Main differences with the algorithm described in [1]

Some changes have been made in the direction of supporting multi-player games:

More flexibility in the environment responses: after each move all players can receive rewards (not just the player who made that move).
An additional head in the dynamics function predicts who is the next player to play.

Additionally, a simplified UCB formula is used to reduce the number of hyperparameters.

Training modes

Support for single-thread training (synchronous mode) and multi-thread or distributed training (asynchronous mode).

Synchronous mode

In this mode a single thread plays games to generate training data, and then uses this data to train the neural networks. This is slower but easier to setup than asynchronous training (as used in the original paper). Use

python muzero.py --game GAME --synchronous --num-steps NUM_STEPS --num-games NUM_GAMES --num-eval-games NUM_EVAL_GAMES

to alternate self-playing NUM_GAMES games, and training for NUM_STEPS steps. At each checkpoint, NUM_EVAL_GAMES are played to evaluate the network.

Asynchronous mode

In this mode self-playing and training occur simultaneously in different processes or different nodes of a distributed network. A simple HTTP server maintains a database of self-played games and neural network weights. Self-playing and training agents interact with this server through a simple API.

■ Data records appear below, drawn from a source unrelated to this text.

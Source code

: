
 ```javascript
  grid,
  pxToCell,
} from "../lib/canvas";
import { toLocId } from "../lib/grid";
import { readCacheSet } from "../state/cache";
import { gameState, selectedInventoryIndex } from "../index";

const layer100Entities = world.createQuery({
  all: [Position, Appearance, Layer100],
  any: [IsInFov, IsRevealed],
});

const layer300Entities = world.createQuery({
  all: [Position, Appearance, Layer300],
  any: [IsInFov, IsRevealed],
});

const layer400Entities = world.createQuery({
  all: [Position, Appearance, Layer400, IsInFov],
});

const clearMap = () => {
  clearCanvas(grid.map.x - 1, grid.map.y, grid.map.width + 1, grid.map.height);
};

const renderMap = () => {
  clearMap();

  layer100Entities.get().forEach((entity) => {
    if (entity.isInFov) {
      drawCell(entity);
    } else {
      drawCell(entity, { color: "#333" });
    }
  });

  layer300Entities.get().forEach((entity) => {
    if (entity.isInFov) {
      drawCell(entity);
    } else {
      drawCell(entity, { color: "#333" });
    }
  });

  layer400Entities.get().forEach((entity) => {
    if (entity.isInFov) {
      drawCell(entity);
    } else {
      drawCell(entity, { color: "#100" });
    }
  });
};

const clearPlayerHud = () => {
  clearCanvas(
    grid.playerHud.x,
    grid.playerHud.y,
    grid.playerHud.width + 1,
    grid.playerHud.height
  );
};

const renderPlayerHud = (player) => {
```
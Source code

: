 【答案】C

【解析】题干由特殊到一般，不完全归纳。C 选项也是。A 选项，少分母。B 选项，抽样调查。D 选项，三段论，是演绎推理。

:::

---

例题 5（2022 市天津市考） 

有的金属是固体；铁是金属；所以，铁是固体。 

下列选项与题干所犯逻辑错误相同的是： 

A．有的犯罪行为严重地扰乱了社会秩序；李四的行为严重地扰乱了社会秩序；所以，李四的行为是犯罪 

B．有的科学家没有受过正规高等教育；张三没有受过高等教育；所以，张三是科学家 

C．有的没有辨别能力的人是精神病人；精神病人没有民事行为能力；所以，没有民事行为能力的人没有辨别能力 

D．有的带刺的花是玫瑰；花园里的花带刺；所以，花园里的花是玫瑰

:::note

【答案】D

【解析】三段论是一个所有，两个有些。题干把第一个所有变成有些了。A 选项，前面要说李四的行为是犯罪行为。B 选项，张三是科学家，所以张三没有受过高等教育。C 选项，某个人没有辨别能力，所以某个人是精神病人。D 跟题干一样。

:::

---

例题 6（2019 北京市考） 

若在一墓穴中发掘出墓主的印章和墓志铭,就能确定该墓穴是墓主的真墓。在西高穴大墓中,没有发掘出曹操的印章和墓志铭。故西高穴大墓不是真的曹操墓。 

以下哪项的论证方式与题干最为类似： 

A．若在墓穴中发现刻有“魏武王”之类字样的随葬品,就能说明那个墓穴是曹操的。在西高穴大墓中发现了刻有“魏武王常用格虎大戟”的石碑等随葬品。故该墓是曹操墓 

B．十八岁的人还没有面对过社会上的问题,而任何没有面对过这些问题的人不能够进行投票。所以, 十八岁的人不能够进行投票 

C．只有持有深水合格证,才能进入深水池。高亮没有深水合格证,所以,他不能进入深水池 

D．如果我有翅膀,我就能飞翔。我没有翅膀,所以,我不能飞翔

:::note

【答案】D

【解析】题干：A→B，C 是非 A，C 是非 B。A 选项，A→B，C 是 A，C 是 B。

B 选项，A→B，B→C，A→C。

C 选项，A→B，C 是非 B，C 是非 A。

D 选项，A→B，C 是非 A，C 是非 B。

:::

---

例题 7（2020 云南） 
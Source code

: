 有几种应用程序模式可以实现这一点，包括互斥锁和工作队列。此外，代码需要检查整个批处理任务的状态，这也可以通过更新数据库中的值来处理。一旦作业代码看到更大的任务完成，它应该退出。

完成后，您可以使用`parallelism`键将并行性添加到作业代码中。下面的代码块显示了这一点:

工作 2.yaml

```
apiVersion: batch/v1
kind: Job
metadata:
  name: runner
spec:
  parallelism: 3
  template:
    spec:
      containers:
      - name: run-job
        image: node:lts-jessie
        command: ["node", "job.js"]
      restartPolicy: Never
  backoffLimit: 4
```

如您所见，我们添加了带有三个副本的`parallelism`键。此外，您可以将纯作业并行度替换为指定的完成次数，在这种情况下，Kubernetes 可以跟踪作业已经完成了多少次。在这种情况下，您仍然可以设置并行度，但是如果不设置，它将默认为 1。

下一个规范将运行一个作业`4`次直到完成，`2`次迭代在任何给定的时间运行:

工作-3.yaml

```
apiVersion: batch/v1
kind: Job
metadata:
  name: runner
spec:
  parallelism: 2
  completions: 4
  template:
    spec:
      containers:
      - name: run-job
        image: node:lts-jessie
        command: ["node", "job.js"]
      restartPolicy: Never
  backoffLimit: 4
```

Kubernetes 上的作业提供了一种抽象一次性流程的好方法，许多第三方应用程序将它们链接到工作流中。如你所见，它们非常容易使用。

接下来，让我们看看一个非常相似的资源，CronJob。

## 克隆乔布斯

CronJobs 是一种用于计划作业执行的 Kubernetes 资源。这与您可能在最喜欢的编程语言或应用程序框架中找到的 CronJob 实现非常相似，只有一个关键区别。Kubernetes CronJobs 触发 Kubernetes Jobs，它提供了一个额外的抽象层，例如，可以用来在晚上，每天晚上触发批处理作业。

Use python muzero.py --game GAME --server DATA_DIR to start the server and save logs in DATA_DIR(network weights are saved in HDF5 format, self-play games are pickled). You can then go to http://localhost:5000/ to see basic server statistics.
Use python muzero.py --client HOST --self-play NUM_GAMES to start a self-playing agent that uses the latest network from the server HOST to generate batches of NUM_GAMES games and send them back to the server.
Use python muzero.py --client HOST --train NUM_EVAL_GAMES to start a training agent that queries the server at HOST for batches of training data, and uses them to train the latest network. At each checkpoint, NUM_EVAL_GAMES are played to evaluate the network.

By default, the server is only visible locally. Change api.run() to api.run(0.0.0.0) in storage_replay.py to make the server visible to the outside

WARNING: the API is implemented using Flask, and it is not recommended to deploy it as is for production.

Currently implemented games:

The following games have already been implemented (though only partial experiments have been carried out with them):

CartPole-v0 (games/cartpole.py)
Tic-tac-toe (games/tictactoe.py)
One-arm bandit (games/onearmbandit.py)

You can run MuZero on any of these games by using the --game command-line argument with the corresponding filename, e.g. --game tictactoe.

Other features

Tensorboard logging: on the base directory use tensorboard --logdir checkpoints to visualize training.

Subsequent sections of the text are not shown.